Multi-Phase Flow Simulation at NCSU
July 1 , 2006
By Dr. J. R. Edwards, NCSU

The accurate prediction of multi-phase flows remains one of the major challenges in computational fluid dynamics. Processes such as spray atomization, droplet vaporization, pollutant transport, catalytic conversion, and many others involve mass, momentum, and energy transfer between a carrier phase and a dispersed phase. The dispersed phase can often be assumed to be dilute enough so that its occupied volume is negligible relative to that of the carrier phase. In applications such as sheet cavitation, flows of immiscible liquids, foaming, and many others, the phases may occupy similar volumes in some regions, and direct capturing of interfacial behavior may be of interest. Prediction of such processes from first principles within realistic geometries is beginning to become feasible, given advances in computer architectures, physical models such as large-eddy simulation, and advanced algorithms.

Over the past several years, Professor Edwards' group in the Aerospace Engineering program has developed a hierarchy of computer codes for predicting multi-component, multi-phase flows in complex geometries. The most general version, termed REACTMB-MP, describes each phase using generalized equations of state and can include various phase-transition, interfacial transport, and turbulence models. A key element is the use of low-diffusion upwinding schemes to capture both smooth flow features and discontinuous ones (such as phase interfaces) without excessive numerical diffusion. Another feature is the implementation of REACTMB-MP on massively-parallel computer architectures using the MPI standard This enables transient simulations of upwards of 10 million grid nodes to be performed on NC State's 350+ processor IBM Blade Center Linux cluster (http://www.ncsu.edu/itd/hpc*).

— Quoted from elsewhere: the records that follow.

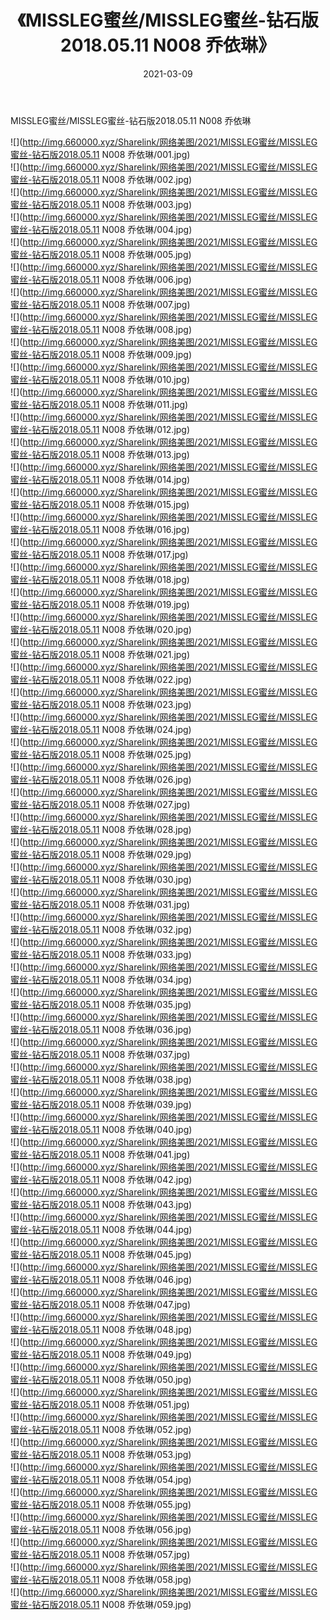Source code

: ﻿---
layout: post
title:  《MISSLEG蜜丝/MISSLEG蜜丝-钻石版2018.05.11 N008 乔依琳》
date:   2021-03-09
img: http://img.660000.xyz/Sharelink/网络美图/2021/MISSLEG蜜丝/MISSLEG蜜丝-钻石版2018.05.11 N008 乔依琳/000.jpg
categories: [美女, 清纯, 唯美]
---

MISSLEG蜜丝/MISSLEG蜜丝-钻石版2018.05.11 N008 乔依琳

 ![](http://img.660000.xyz/Sharelink/网络美图/2021/MISSLEG蜜丝/MISSLEG蜜丝-钻石版2018.05.11 N008 乔依琳/001.jpg) <br>![](http://img.660000.xyz/Sharelink/网络美图/2021/MISSLEG蜜丝/MISSLEG蜜丝-钻石版2018.05.11 N008 乔依琳/002.jpg) <br>![](http://img.660000.xyz/Sharelink/网络美图/2021/MISSLEG蜜丝/MISSLEG蜜丝-钻石版2018.05.11 N008 乔依琳/003.jpg) <br>![](http://img.660000.xyz/Sharelink/网络美图/2021/MISSLEG蜜丝/MISSLEG蜜丝-钻石版2018.05.11 N008 乔依琳/004.jpg) <br>![](http://img.660000.xyz/Sharelink/网络美图/2021/MISSLEG蜜丝/MISSLEG蜜丝-钻石版2018.05.11 N008 乔依琳/005.jpg) <br>![](http://img.660000.xyz/Sharelink/网络美图/2021/MISSLEG蜜丝/MISSLEG蜜丝-钻石版2018.05.11 N008 乔依琳/006.jpg) <br>![](http://img.660000.xyz/Sharelink/网络美图/2021/MISSLEG蜜丝/MISSLEG蜜丝-钻石版2018.05.11 N008 乔依琳/007.jpg) <br>![](http://img.660000.xyz/Sharelink/网络美图/2021/MISSLEG蜜丝/MISSLEG蜜丝-钻石版2018.05.11 N008 乔依琳/008.jpg) <br>![](http://img.660000.xyz/Sharelink/网络美图/2021/MISSLEG蜜丝/MISSLEG蜜丝-钻石版2018.05.11 N008 乔依琳/009.jpg) <br>![](http://img.660000.xyz/Sharelink/网络美图/2021/MISSLEG蜜丝/MISSLEG蜜丝-钻石版2018.05.11 N008 乔依琳/010.jpg) <br>![](http://img.660000.xyz/Sharelink/网络美图/2021/MISSLEG蜜丝/MISSLEG蜜丝-钻石版2018.05.11 N008 乔依琳/011.jpg) <br>![](http://img.660000.xyz/Sharelink/网络美图/2021/MISSLEG蜜丝/MISSLEG蜜丝-钻石版2018.05.11 N008 乔依琳/012.jpg) <br>![](http://img.660000.xyz/Sharelink/网络美图/2021/MISSLEG蜜丝/MISSLEG蜜丝-钻石版2018.05.11 N008 乔依琳/013.jpg) <br>![](http://img.660000.xyz/Sharelink/网络美图/2021/MISSLEG蜜丝/MISSLEG蜜丝-钻石版2018.05.11 N008 乔依琳/014.jpg) <br>![](http://img.660000.xyz/Sharelink/网络美图/2021/MISSLEG蜜丝/MISSLEG蜜丝-钻石版2018.05.11 N008 乔依琳/015.jpg) <br>![](http://img.660000.xyz/Sharelink/网络美图/2021/MISSLEG蜜丝/MISSLEG蜜丝-钻石版2018.05.11 N008 乔依琳/016.jpg) <br>![](http://img.660000.xyz/Sharelink/网络美图/2021/MISSLEG蜜丝/MISSLEG蜜丝-钻石版2018.05.11 N008 乔依琳/017.jpg) <br>![](http://img.660000.xyz/Sharelink/网络美图/2021/MISSLEG蜜丝/MISSLEG蜜丝-钻石版2018.05.11 N008 乔依琳/018.jpg) <br>![](http://img.660000.xyz/Sharelink/网络美图/2021/MISSLEG蜜丝/MISSLEG蜜丝-钻石版2018.05.11 N008 乔依琳/019.jpg) <br>![](http://img.660000.xyz/Sharelink/网络美图/2021/MISSLEG蜜丝/MISSLEG蜜丝-钻石版2018.05.11 N008 乔依琳/020.jpg) <br>![](http://img.660000.xyz/Sharelink/网络美图/2021/MISSLEG蜜丝/MISSLEG蜜丝-钻石版2018.05.11 N008 乔依琳/021.jpg) <br>![](http://img.660000.xyz/Sharelink/网络美图/2021/MISSLEG蜜丝/MISSLEG蜜丝-钻石版2018.05.11 N008 乔依琳/022.jpg) <br>![](http://img.660000.xyz/Sharelink/网络美图/2021/MISSLEG蜜丝/MISSLEG蜜丝-钻石版2018.05.11 N008 乔依琳/023.jpg) <br>![](http://img.660000.xyz/Sharelink/网络美图/2021/MISSLEG蜜丝/MISSLEG蜜丝-钻石版2018.05.11 N008 乔依琳/024.jpg) <br>![](http://img.660000.xyz/Sharelink/网络美图/2021/MISSLEG蜜丝/MISSLEG蜜丝-钻石版2018.05.11 N008 乔依琳/025.jpg) <br>![](http://img.660000.xyz/Sharelink/网络美图/2021/MISSLEG蜜丝/MISSLEG蜜丝-钻石版2018.05.11 N008 乔依琳/026.jpg) <br>![](http://img.660000.xyz/Sharelink/网络美图/2021/MISSLEG蜜丝/MISSLEG蜜丝-钻石版2018.05.11 N008 乔依琳/027.jpg) <br>![](http://img.660000.xyz/Sharelink/网络美图/2021/MISSLEG蜜丝/MISSLEG蜜丝-钻石版2018.05.11 N008 乔依琳/028.jpg) <br>![](http://img.660000.xyz/Sharelink/网络美图/2021/MISSLEG蜜丝/MISSLEG蜜丝-钻石版2018.05.11 N008 乔依琳/029.jpg) <br>![](http://img.660000.xyz/Sharelink/网络美图/2021/MISSLEG蜜丝/MISSLEG蜜丝-钻石版2018.05.11 N008 乔依琳/030.jpg) <br>![](http://img.660000.xyz/Sharelink/网络美图/2021/MISSLEG蜜丝/MISSLEG蜜丝-钻石版2018.05.11 N008 乔依琳/031.jpg) <br>![](http://img.660000.xyz/Sharelink/网络美图/2021/MISSLEG蜜丝/MISSLEG蜜丝-钻石版2018.05.11 N008 乔依琳/032.jpg) <br>![](http://img.660000.xyz/Sharelink/网络美图/2021/MISSLEG蜜丝/MISSLEG蜜丝-钻石版2018.05.11 N008 乔依琳/033.jpg) <br>![](http://img.660000.xyz/Sharelink/网络美图/2021/MISSLEG蜜丝/MISSLEG蜜丝-钻石版2018.05.11 N008 乔依琳/034.jpg) <br>![](http://img.660000.xyz/Sharelink/网络美图/2021/MISSLEG蜜丝/MISSLEG蜜丝-钻石版2018.05.11 N008 乔依琳/035.jpg) <br>![](http://img.660000.xyz/Sharelink/网络美图/2021/MISSLEG蜜丝/MISSLEG蜜丝-钻石版2018.05.11 N008 乔依琳/036.jpg) <br>![](http://img.660000.xyz/Sharelink/网络美图/2021/MISSLEG蜜丝/MISSLEG蜜丝-钻石版2018.05.11 N008 乔依琳/037.jpg) <br>![](http://img.660000.xyz/Sharelink/网络美图/2021/MISSLEG蜜丝/MISSLEG蜜丝-钻石版2018.05.11 N008 乔依琳/038.jpg) <br>![](http://img.660000.xyz/Sharelink/网络美图/2021/MISSLEG蜜丝/MISSLEG蜜丝-钻石版2018.05.11 N008 乔依琳/039.jpg) <br>![](http://img.660000.xyz/Sharelink/网络美图/2021/MISSLEG蜜丝/MISSLEG蜜丝-钻石版2018.05.11 N008 乔依琳/040.jpg) <br>![](http://img.660000.xyz/Sharelink/网络美图/2021/MISSLEG蜜丝/MISSLEG蜜丝-钻石版2018.05.11 N008 乔依琳/041.jpg) <br>![](http://img.660000.xyz/Sharelink/网络美图/2021/MISSLEG蜜丝/MISSLEG蜜丝-钻石版2018.05.11 N008 乔依琳/042.jpg) <br>![](http://img.660000.xyz/Sharelink/网络美图/2021/MISSLEG蜜丝/MISSLEG蜜丝-钻石版2018.05.11 N008 乔依琳/043.jpg) <br>![](http://img.660000.xyz/Sharelink/网络美图/2021/MISSLEG蜜丝/MISSLEG蜜丝-钻石版2018.05.11 N008 乔依琳/044.jpg) <br>![](http://img.660000.xyz/Sharelink/网络美图/2021/MISSLEG蜜丝/MISSLEG蜜丝-钻石版2018.05.11 N008 乔依琳/045.jpg) <br>![](http://img.660000.xyz/Sharelink/网络美图/2021/MISSLEG蜜丝/MISSLEG蜜丝-钻石版2018.05.11 N008 乔依琳/046.jpg) <br>![](http://img.660000.xyz/Sharelink/网络美图/2021/MISSLEG蜜丝/MISSLEG蜜丝-钻石版2018.05.11 N008 乔依琳/047.jpg) <br>![](http://img.660000.xyz/Sharelink/网络美图/2021/MISSLEG蜜丝/MISSLEG蜜丝-钻石版2018.05.11 N008 乔依琳/048.jpg) <br>![](http://img.660000.xyz/Sharelink/网络美图/2021/MISSLEG蜜丝/MISSLEG蜜丝-钻石版2018.05.11 N008 乔依琳/049.jpg) <br>![](http://img.660000.xyz/Sharelink/网络美图/2021/MISSLEG蜜丝/MISSLEG蜜丝-钻石版2018.05.11 N008 乔依琳/050.jpg) <br>![](http://img.660000.xyz/Sharelink/网络美图/2021/MISSLEG蜜丝/MISSLEG蜜丝-钻石版2018.05.11 N008 乔依琳/051.jpg) <br>![](http://img.660000.xyz/Sharelink/网络美图/2021/MISSLEG蜜丝/MISSLEG蜜丝-钻石版2018.05.11 N008 乔依琳/052.jpg) <br>![](http://img.660000.xyz/Sharelink/网络美图/2021/MISSLEG蜜丝/MISSLEG蜜丝-钻石版2018.05.11 N008 乔依琳/053.jpg) <br>![](http://img.660000.xyz/Sharelink/网络美图/2021/MISSLEG蜜丝/MISSLEG蜜丝-钻石版2018.05.11 N008 乔依琳/054.jpg) <br>![](http://img.660000.xyz/Sharelink/网络美图/2021/MISSLEG蜜丝/MISSLEG蜜丝-钻石版2018.05.11 N008 乔依琳/055.jpg) <br>![](http://img.660000.xyz/Sharelink/网络美图/2021/MISSLEG蜜丝/MISSLEG蜜丝-钻石版2018.05.11 N008 乔依琳/056.jpg) <br>![](http://img.660000.xyz/Sharelink/网络美图/2021/MISSLEG蜜丝/MISSLEG蜜丝-钻石版2018.05.11 N008 乔依琳/057.jpg) <br>![](http://img.660000.xyz/Sharelink/网络美图/2021/MISSLEG蜜丝/MISSLEG蜜丝-钻石版2018.05.11 N008 乔依琳/058.jpg) <br>![](http://img.660000.xyz/Sharelink/网络美图/2021/MISSLEG蜜丝/MISSLEG蜜丝-钻石版2018.05.11 N008 乔依琳/059.jpg) <br>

Recent applications to dispersed two-phase flows have included predictions of fine particulate re-suspension and transport due to human motion (sponsored by EPA and DARPA). Simulations of circulating fluidized bed absorbers (sponsored by EPA) and projectile penetration into sand (sponsored by ONR) involve the modification of the dispersed-phase module to handle dense fluid-solid interactions, including the use of Mohr-Coulomb stress-strain relationships near maximum compaction. The nucleation and subsequent growth of a dispersed phase has been modeled in projects involving the production of fine particulates from rapid expansion of supercritical solutions (sponsored by ONR) and the analysis of supercritical fuel injection processes (sponsored by Taitech and AFRL). Predictions of water condensation in hypersonic wind tunnels have been performed in support of the Air Force's Scramjet Engine Demonstrator program. Calculations involving two-phase flows within aerated-liquid (or ‘barbotage') fuel injectors (sponsored by Taitech and AFRL), polyurethane foaming (sponsored by Dow Chemical), and cavitation prediction (sponsored by NASA Glenn Research Center ) are examples of those that require sharp phase-interface capturing.

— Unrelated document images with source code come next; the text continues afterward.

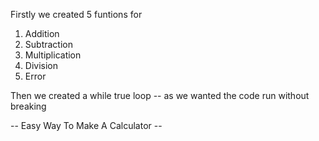 Firstly we created 5 funtions for
1) Addition
2) Subtraction
3) Multiplication
4) Division
5) Error

Then we created a while true loop -- as we wanted the code run without breaking 

-- Easy Way To Make A Calculator -- 
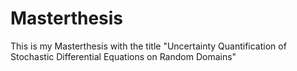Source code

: # Masterthesis

This is my Masterthesis with the title "Uncertainty Quantification of Stochastic Differential Equations on Random Domains"

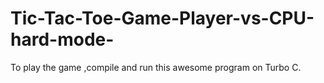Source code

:# Tic-Tac-Toe-Game-Player-vs-CPU-hard-mode-
To play the game ,compile and run this awesome program on Turbo C.
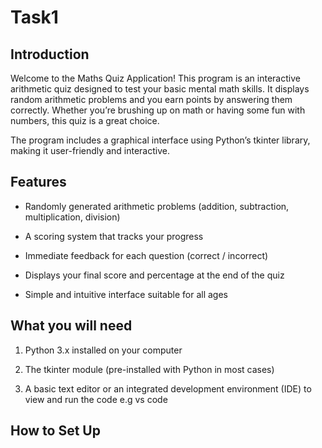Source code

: # Task1

## Introduction

Welcome to the Maths Quiz Application! This program is an interactive arithmetic quiz designed to test your basic mental math skills. It displays random arithmetic problems and you earn points by answering them correctly. Whether you’re brushing up on math or having some fun with numbers, this quiz is a great choice.

The program includes a graphical interface using Python’s tkinter library, making it user-friendly and interactive.

## Features

- Randomly generated arithmetic problems (addition, subtraction, multiplication, division)

- A scoring system that tracks your progress

- Immediate feedback for each question (correct / incorrect)

- Displays your final score and percentage at the end of the quiz

- Simple and intuitive interface suitable for all ages

## What you will need

1. Python 3.x installed on your computer

2. The tkinter module (pre-installed with Python in most cases)

3. A basic text editor or an integrated development environment (IDE) to view and run the code e.g vs code

## How to Set Up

Specific future directions in the development of REACTMB-MP will depend on requirements of sponsoring agencies. However, general improvements are needed in interface capturing for immiscible fluids, better models for phase transitions, and techniques that allow a single algorithm to model the transitions among regimes of two-phase flow (ie. from bubbly to slug to annular). For additional information, please contact Professor Jack R. Edwards at jredward@ncsu.edu or 919-515-5264.

t=2 seconds		t=4 seconds
Snapshots of particulate re-suspension from a carpet layer due to ‘human' walking and stomping motions. Pink iso-surfaces represent fine particles (average diameter of 2.5 microns). Magenta iso-surfaces represent larger particles (average diameter of 7.5 microns)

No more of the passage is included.